*TASK OBJECTIVE*: Everything from the line holding "that appear on" through the last line of the listing needs to be repeated exactly, with no other lines.

*DATA FOR ANALYSIS*:
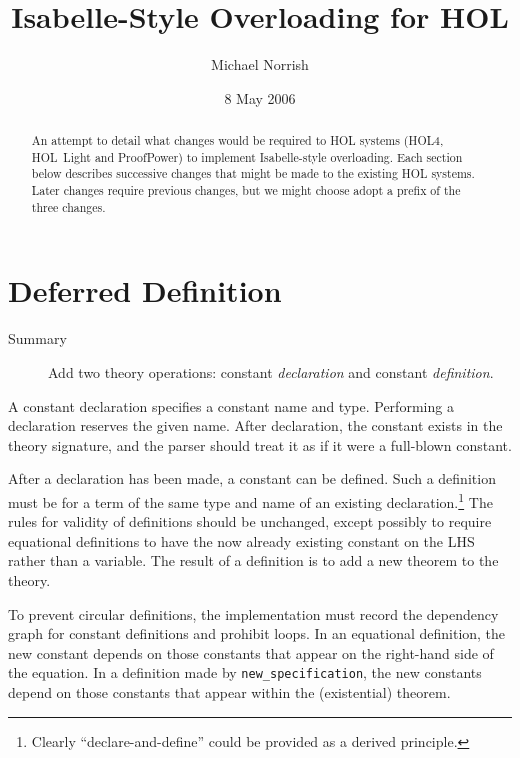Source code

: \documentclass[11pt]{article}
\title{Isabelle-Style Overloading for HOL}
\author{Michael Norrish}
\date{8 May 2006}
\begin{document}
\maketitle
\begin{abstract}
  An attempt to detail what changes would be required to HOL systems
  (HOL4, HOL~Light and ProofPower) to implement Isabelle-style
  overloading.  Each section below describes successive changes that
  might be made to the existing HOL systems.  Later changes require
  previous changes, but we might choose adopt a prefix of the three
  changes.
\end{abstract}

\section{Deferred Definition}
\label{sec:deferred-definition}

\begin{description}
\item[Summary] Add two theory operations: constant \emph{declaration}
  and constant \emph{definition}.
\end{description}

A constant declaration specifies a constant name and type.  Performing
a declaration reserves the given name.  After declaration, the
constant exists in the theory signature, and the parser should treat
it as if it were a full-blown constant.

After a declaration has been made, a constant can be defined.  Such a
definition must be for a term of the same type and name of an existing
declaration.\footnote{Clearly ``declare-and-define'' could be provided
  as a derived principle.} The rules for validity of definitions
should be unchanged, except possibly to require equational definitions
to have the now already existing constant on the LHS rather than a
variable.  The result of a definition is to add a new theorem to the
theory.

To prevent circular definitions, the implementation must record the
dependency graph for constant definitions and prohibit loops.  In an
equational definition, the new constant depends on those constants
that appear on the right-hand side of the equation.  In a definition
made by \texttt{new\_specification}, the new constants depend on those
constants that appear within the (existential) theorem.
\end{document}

*ANSWER TO THE EXERCISE*:
that appear on the right-hand side of the equation.  In a definition
made by \texttt{new\_specification}, the new constants depend on those
constants that appear within the (existential) theorem.
\end{document}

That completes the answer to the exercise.